Sometime later, Mason, working with Briar and French law enforcement, meets with Gamieux on the pretense of trading the flash drive for a passport and a ride out of the country, leading to the latter's arrest.

==Cast==
- Idris Elba as Sean Briar, a CIA agent
- Richard Madden as Michael Mason, an American pickpocket living in Paris
- Charlotte Le Bon as Zoé Naville, an anti-fascist protestor
- Kelly Reilly as Karen Dacre, a senior CIA agent
- José Garcia as Victor Gamieux, the director of the DGSI
- Thierry Godard as Bertrand Rafi, a corrupt commander in the French National Police RAPID Unit
- Anatol Yusef as Tom Luddy, leader of the CIA surveillance unit in Paris
- Eriq Ebouaney as Baba, Mason's black market contact for stolen goods
- Arieh Worthalter as Jean (Pascal Fibbert)
- Stéphane Caillard as Beatrice

==Production==
On 17 April 2012, Pierre Morel signed on to direct. Morel would later be replaced by Morten Tyldum, in his international debut. Ben Affleck has been attached to star, but dropped out due to a scheduling conflict, with Tyldum leaving for The Imitation Game. On 7 August 2013, Baran bo Odar became the new director, although he would also leave shortly after. On 11 November 2013, Idris Elba joined the cast of the film. On 2 October 2014, Richard Madden joined the cast. On 18 May 2014, Focus Features acquired the rights to distribute the film in North America, now with James Watkins as director. Principal photography began on 13 October 2014 in Paris, and ended on 17 December 2014.

==Release==
In the United Kingdom, StudioCanal scheduled the film to be released on 19 February 2016. However, following the terrorist attacks in Paris in November 2015, the film was delayed.

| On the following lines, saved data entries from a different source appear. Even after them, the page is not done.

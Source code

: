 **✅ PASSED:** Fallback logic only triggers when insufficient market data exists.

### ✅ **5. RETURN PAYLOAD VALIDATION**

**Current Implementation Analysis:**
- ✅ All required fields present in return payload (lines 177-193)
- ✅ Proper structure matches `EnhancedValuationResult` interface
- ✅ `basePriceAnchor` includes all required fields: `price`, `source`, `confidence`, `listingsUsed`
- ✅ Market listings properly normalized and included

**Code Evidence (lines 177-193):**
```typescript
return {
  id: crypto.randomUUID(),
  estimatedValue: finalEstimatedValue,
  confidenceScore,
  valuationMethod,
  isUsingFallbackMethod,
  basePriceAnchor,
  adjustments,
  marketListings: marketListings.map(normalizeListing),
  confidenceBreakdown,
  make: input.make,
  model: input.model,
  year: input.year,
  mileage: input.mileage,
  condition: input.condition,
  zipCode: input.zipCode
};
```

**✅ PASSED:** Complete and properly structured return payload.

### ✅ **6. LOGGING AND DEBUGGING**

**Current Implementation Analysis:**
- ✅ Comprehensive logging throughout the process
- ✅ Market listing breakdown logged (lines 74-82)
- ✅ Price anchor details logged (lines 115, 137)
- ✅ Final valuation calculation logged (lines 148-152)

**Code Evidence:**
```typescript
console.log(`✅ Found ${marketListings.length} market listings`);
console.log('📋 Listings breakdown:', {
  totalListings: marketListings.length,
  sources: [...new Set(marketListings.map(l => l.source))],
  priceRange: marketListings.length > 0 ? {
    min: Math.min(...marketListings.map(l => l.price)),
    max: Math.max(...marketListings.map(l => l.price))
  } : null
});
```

Bastille Day was released simultaneously in the United Kingdom, Ireland and Sweden on 22 April 2016. In France, the film was released on 13 July 2016 to coincide with the dates in the story. Following the 2016 Nice truck attack, Studiocanal pulled the film from theatres on 17 July 2016, citing it as a "sign of respect for the victims and their families."

==Reception==
On Rotten Tomatoes, the film holds an approval rating of 48% based on 80 reviews, with an average rating of 5.2/10. The site's critical consensus reads, "Bastille Day proves Idris Elba is an action hero in waiting – specifically, waiting for a script that deserves his talents." On Metacritic, the film has a weighted average score of 48 out of 100, based on 16 critics, indicating "mixed or average reviews".